Mechanism of 8‑Aminoquinoline-Directed Ni-Catalyzed C(sp3)–H Functionalization: Paramagnetic Ni(II) Species and the Deleterious Effect of Carbonate as a Base

Studies into the mechanism of 8-aminoquinoline-directed nickel-catalyzed C­(sp3)–H arylation with iodoarenes were carried out, to determine the catalyst resting state and optimize catalytic performance. Paramagnetic complexes undergo the key C–H activation step. The ubiquitous base Na2CO3 is found to hinder catalysis; replacement of Na2CO3 with NaO t Bu gave improved catalytic turnovers under milder conditions.
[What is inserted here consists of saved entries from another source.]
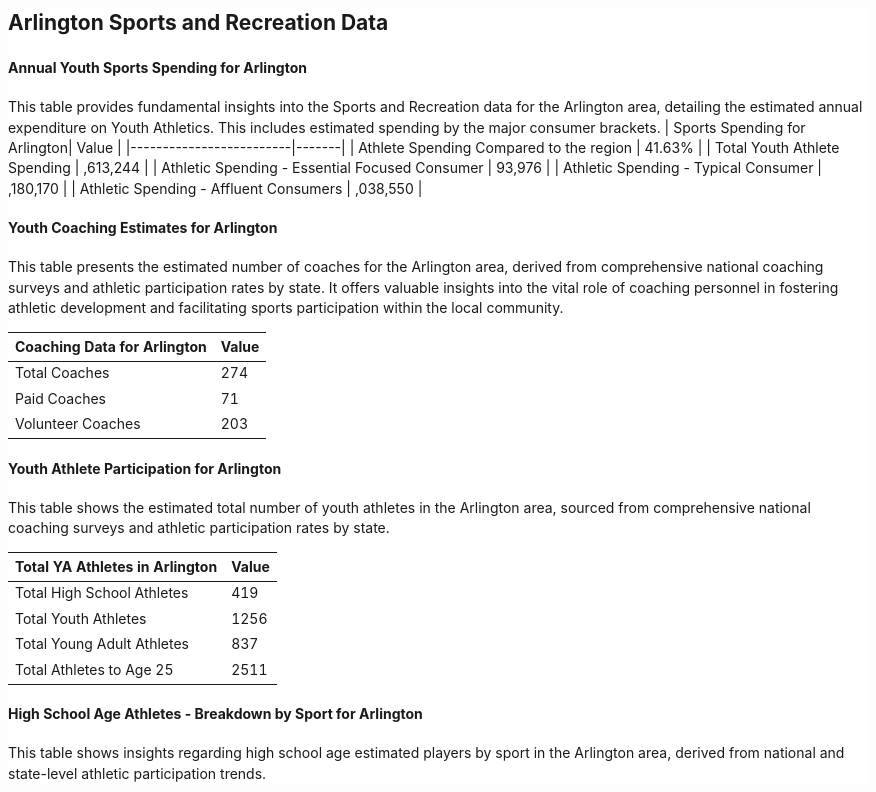 ## Arlington Sports and Recreation Data

#### Annual Youth Sports Spending for Arlington

This table provides fundamental insights into the Sports and Recreation data for the Arlington area, detailing the estimated annual expenditure on Youth Athletics. This includes estimated spending by the major consumer brackets. 
| Sports Spending for Arlington| Value |
|-------------------------|-------|
| Athlete Spending Compared to the region | 41.63% |
| Total Youth Athlete Spending | ,613,244 |
| Athletic Spending - Essential Focused Consumer | 93,976 |
| Athletic Spending - Typical Consumer | ,180,170 |
| Athletic Spending - Affluent Consumers | ,038,550 |

#### Youth Coaching Estimates for Arlington

This table presents the estimated number of coaches for the Arlington area, derived from comprehensive national coaching surveys and athletic participation rates by state. It offers valuable insights into the vital role of coaching personnel in fostering athletic development and facilitating sports participation within the local community.

| Coaching Data for Arlington | Value |
|-------------|-------|
| Total Coaches | 274 |
| Paid Coaches | 71 |
| Volunteer Coaches | 203 |

#### Youth Athlete Participation for Arlington

This table shows the estimated total number of youth athletes in the Arlington area, sourced from comprehensive national coaching surveys and athletic participation rates by state.

| Total YA Athletes in Arlington | Value |
|-------------|-------|
| Total High School Athletes | 419 |
| Total Youth Athletes | 1256 |
| Total Young Adult Athletes | 837 |
| Total Athletes to Age 25 | 2511 |

#### High School Age Athletes - Breakdown by Sport for Arlington

This table shows insights regarding high school age estimated players by sport in the Arlington area, derived from national and state-level athletic participation trends. 
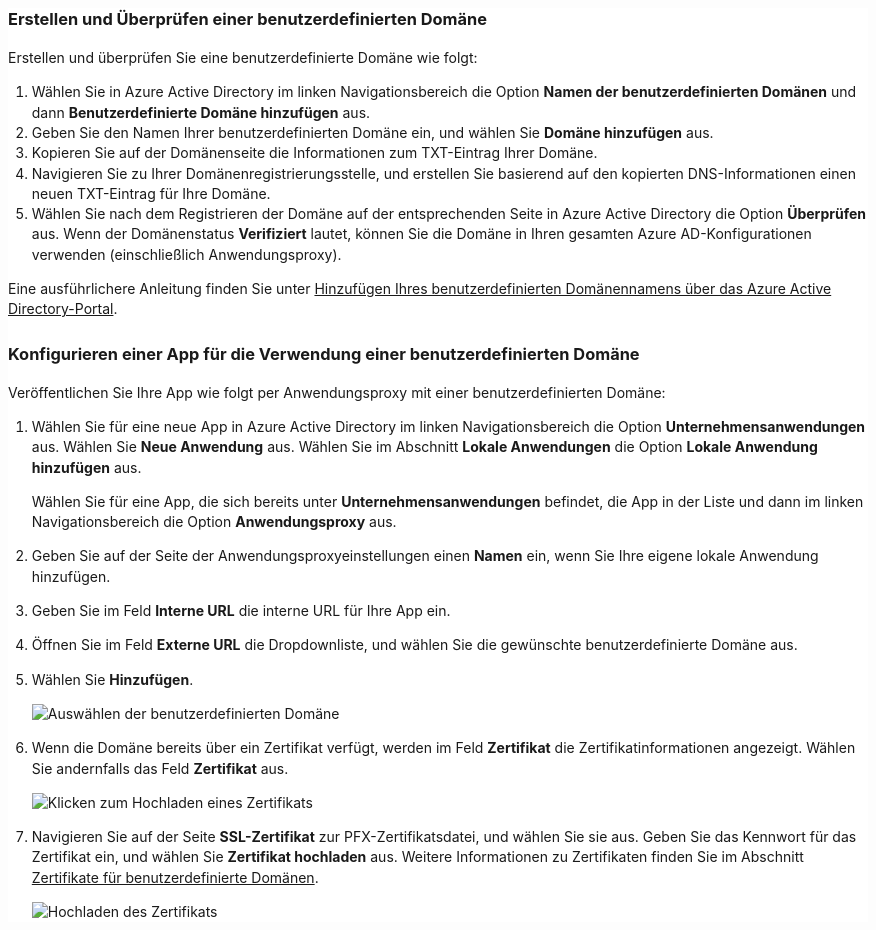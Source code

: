 ### <a name="create-and-verify-a-custom-domain"></a>Erstellen und Überprüfen einer benutzerdefinierten Domäne

Erstellen und überprüfen Sie eine benutzerdefinierte Domäne wie folgt:

1. Wählen Sie in Azure Active Directory im linken Navigationsbereich die Option **Namen der benutzerdefinierten Domänen** und dann **Benutzerdefinierte Domäne hinzufügen** aus. 
1. Geben Sie den Namen Ihrer benutzerdefinierten Domäne ein, und wählen Sie **Domäne hinzufügen** aus. 
1. Kopieren Sie auf der Domänenseite die Informationen zum TXT-Eintrag Ihrer Domäne. 
1. Navigieren Sie zu Ihrer Domänenregistrierungsstelle, und erstellen Sie basierend auf den kopierten DNS-Informationen einen neuen TXT-Eintrag für Ihre Domäne.
1. Wählen Sie nach dem Registrieren der Domäne auf der entsprechenden Seite in Azure Active Directory die Option **Überprüfen** aus. Wenn der Domänenstatus **Verifiziert** lautet, können Sie die Domäne in Ihren gesamten Azure AD-Konfigurationen verwenden (einschließlich Anwendungsproxy). 

Eine ausführlichere Anleitung finden Sie unter [Hinzufügen Ihres benutzerdefinierten Domänennamens über das Azure Active Directory-Portal](../fundamentals/add-custom-domain.md).

### <a name="configure-an-app-to-use-a-custom-domain"></a>Konfigurieren einer App für die Verwendung einer benutzerdefinierten Domäne

Veröffentlichen Sie Ihre App wie folgt per Anwendungsproxy mit einer benutzerdefinierten Domäne:

1. Wählen Sie für eine neue App in Azure Active Directory im linken Navigationsbereich die Option **Unternehmensanwendungen** aus. Wählen Sie **Neue Anwendung** aus. Wählen Sie im Abschnitt **Lokale Anwendungen** die Option **Lokale Anwendung hinzufügen** aus. 
   
   Wählen Sie für eine App, die sich bereits unter **Unternehmensanwendungen** befindet, die App in der Liste und dann im linken Navigationsbereich die Option **Anwendungsproxy** aus. 

2. Geben Sie auf der Seite der Anwendungsproxyeinstellungen einen **Namen** ein, wenn Sie Ihre eigene lokale Anwendung hinzufügen.

3.  Geben Sie im Feld **Interne URL** die interne URL für Ihre App ein.
   
4. Öffnen Sie im Feld **Externe URL** die Dropdownliste, und wählen Sie die gewünschte benutzerdefinierte Domäne aus.
   
5. Wählen Sie **Hinzufügen**.
   
   ![Auswählen der benutzerdefinierten Domäne](./media/application-proxy-configure-custom-domain/application-proxy.png)
   
6. Wenn die Domäne bereits über ein Zertifikat verfügt, werden im Feld **Zertifikat** die Zertifikatinformationen angezeigt. Wählen Sie andernfalls das Feld **Zertifikat** aus. 
   
   ![Klicken zum Hochladen eines Zertifikats](./media/application-proxy-configure-custom-domain/certificate.png)
   
7. Navigieren Sie auf der Seite **SSL-Zertifikat** zur PFX-Zertifikatsdatei, und wählen Sie sie aus. Geben Sie das Kennwort für das Zertifikat ein, und wählen Sie **Zertifikat hochladen** aus. Weitere Informationen zu Zertifikaten finden Sie im Abschnitt [Zertifikate für benutzerdefinierte Domänen](#certificates-for-custom-domains).
   
   ![Hochladen des Zertifikats](./media/application-proxy-configure-custom-domain/ssl-certificate.png)
   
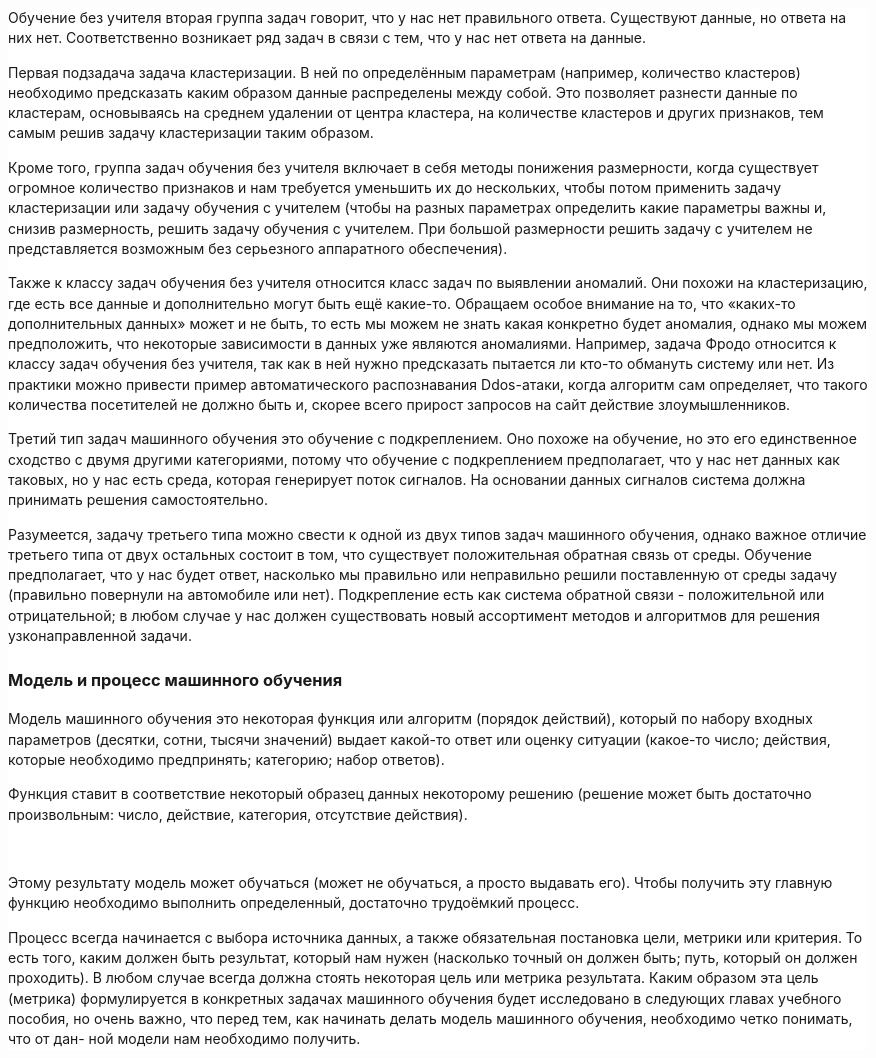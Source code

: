 Обучение без учителя вторая группа задач говорит, что у нас нет правильного ответа. Существуют данные, но ответа на них нет. Соответственно возникает ряд задач в связи с тем, что у нас нет ответа на данные.

Первая подзадача задача кластеризации. В ней по определённым параметрам (например, количество кластеров) необходимо предсказать каким образом данные распределены между собой. Это позволяет разнести данные по кластерам, основываясь на среднем удалении от центра кластера, на количестве кластеров и других признаков, тем самым решив задачу кластеризации таким образом.

Кроме того, группа задач обучения без учителя включает в себя методы понижения размерности, когда существует огромное количество признаков и нам требуется уменьшить их до нескольких, чтобы потом применить задачу кластеризации или задачу обучения с учителем (чтобы на разных параметрах определить какие параметры важны и, снизив размерность, решить задачу обучения с учителем. При большой размерности решить задачу с учителем не представляется возможным без серьезного аппаратного обеспечения).

Также к классу задач обучения без учителя относится класс задач по выявлении аномалий. Они похожи на кластеризацию, где есть все данные и дополнительно могут быть ещё какие-то. Обращаем особое внимание на то, что «каких-то дополнительных данных» может и не быть, то есть мы можем не знать какая конкретно будет аномалия, однако мы можем предположить, что некоторые зависимости в данных уже являются аномалиями. Например, задача Фродо относится к классу задач обучения без учителя, так как в ней нужно предсказать пытается ли кто-то обмануть систему или нет. Из практики можно привести пример автоматического распознавания Ddos-атаки, когда алгоритм сам определяет, что такого количества посетителей не должно быть и, скорее всего прирост запросов на сайт действие злоумышленников.

Третий тип задач машинного обучения это обучение с подкреплением. Оно похоже на обучение, но это его единственное сходство с двумя другими категориями, потому что обучение с подкреплением предполагает, что у нас нет данных как таковых, но у нас есть среда, которая генерирует поток сигналов. На основании данных сигналов система должна принимать решения самостоятельно.

Разумеется, задачу третьего типа можно свести к одной из двух типов задач машинного обучения, однако важное отличие третьего типа от двух остальных состоит в том, что существует положительная обратная связь от среды. Обучение предполагает, что у нас будет ответ, насколько мы правильно или неправильно решили поставленную от среды задачу (правильно повернули на автомобиле или нет). Подкрепление есть как система обратной связи - положительной или отрицательной; в любом случае у нас должен существовать новый ассортимент методов и алгоритмов для решения узконаправленной задачи.

### Модель и процесс машинного обучения

Модель машинного обучения это некоторая функция или алгоритм (порядок действий), который по набору входных параметров (десятки, сотни, тысячи значений) выдает какой-то ответ или оценку ситуации (какое-то число; действия, которые необходимо предпринять; категорию; набор ответов).

Функция ставит в соответствие некоторый образец данных некоторому решению (решение может быть достаточно произвольным: число, действие, категория, отсутствие действия).

![]()

Этому результату модель может обучаться (может не обучаться, а просто выдавать его). Чтобы получить эту главную функцию необходимо выполнить определенный, достаточно трудоёмкий процесс.

Процесс всегда начинается с выбора источника данных, а также обязательная постановка цели, метрики или критерия. То есть того, каким должен быть результат, который нам нужен (насколько точный он должен быть; путь, который он должен проходить). В любом случае всегда должна стоять некоторая цель или метрика результата. Каким образом эта цель (метрика) формулируется в конкретных задачах машинного обучения будет исследовано в следующих главах учебного пособия, но очень важно, что перед тем, как начинать делать модель машинного обучения, необходимо четко понимать, что от дан- ной модели нам необходимо получить.

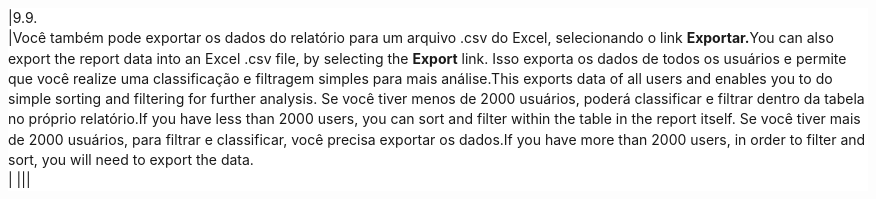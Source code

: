 |<span data-ttu-id="04ef6-155">9.</span><span class="sxs-lookup"><span data-stu-id="04ef6-155">9.</span></span>  <br/> |<span data-ttu-id="04ef6-156">Você também pode exportar os dados do relatório para um arquivo .csv do Excel, selecionando o link **Exportar.**</span><span class="sxs-lookup"><span data-stu-id="04ef6-156">You can also export the report data into an Excel .csv file, by selecting the **Export** link.</span></span> <span data-ttu-id="04ef6-157">Isso exporta os dados de todos os usuários e permite que você realize uma classificação e filtragem simples para mais análise.</span><span class="sxs-lookup"><span data-stu-id="04ef6-157">This exports data of all users and enables you to do simple sorting and filtering for further analysis.</span></span> <span data-ttu-id="04ef6-158">Se você tiver menos de 2000 usuários, poderá classificar e filtrar dentro da tabela no próprio relatório.</span><span class="sxs-lookup"><span data-stu-id="04ef6-158">If you have less than 2000 users, you can sort and filter within the table in the report itself.</span></span> <span data-ttu-id="04ef6-159">Se você tiver mais de 2000 usuários, para filtrar e classificar, você precisa exportar os dados.</span><span class="sxs-lookup"><span data-stu-id="04ef6-159">If you have more than 2000 users, in order to filter and sort, you will need to export the data.</span></span>  <br/> |
|||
Deprotonation of the 8-aminoquinoline derivative N-(quinolin-8-yl)­pivalamide (1a) at the amide nitrogen using NaH, followed by reaction with NiCl2(PPh3)2 allowed for the isolation of complex Ni­([AQpiv]-κN,N)2 (3) with chelating N-donors (where [AQpiv] = C9NH6NCO t Bu). Complex 3 is a four-coordinate disphenoidal high-spin Ni­(II) complex, excluding short anagostic Ni-- t Bu hydrogen interactions. Complex 3 reacts with the paddle-wheel [Ph3PNi­(μ-CO2 t Bu)2]2 (6·PPh 3 ) or t BuCO2H to give insoluble {[AQpiv]­Ni­(O2C t Bu)}2 (5). Dissolution of 5 in donor solvents L (L= DMSO and DMF) gave a paramagnetic intermediate assigned by NMR as [AQpiv]­Ni­(O2C t Bu)­L (5·L) and equilibrium reformation of 3 and 6·L. DFT calculations support this equilibrium in solution. Both 3 and 5 undergo C–H activation at temperatures as low as 80 °C and in the presence of PR3 (PR3 = PPh3, P i Bu3) to give Ni­(C9NH6NCOCMe2CH2-κN,N,C)­PR3 (7·PR 3 ). The C–H functionalization reaction orders with respect to 7·P i Bu 3 , iodoarenes, and phosphines were determined. Hammett analysis using electronically different aryl iodides suggests a concerted oxidative addition mechanism for the C–H functionalization step; DFT calculations were also carried out to support this finding. When Na2CO3 is used as the base, the rate determination step for C–H functionalization appears to be 8-aminoquinoline deprotonation and binding to Ni. The carbonate anion was also observed to provide a deleterious NMR-inactive low-energy off-cycle resting state in catalysis. Replacement of Na2CO3 with NaO t Bu improved catalysis at milder conditions and made carboxylic acid and phosphine additives unnecessary. Complex 3 and its functionalized analogues were observed as the catalyst resting state under these conditions.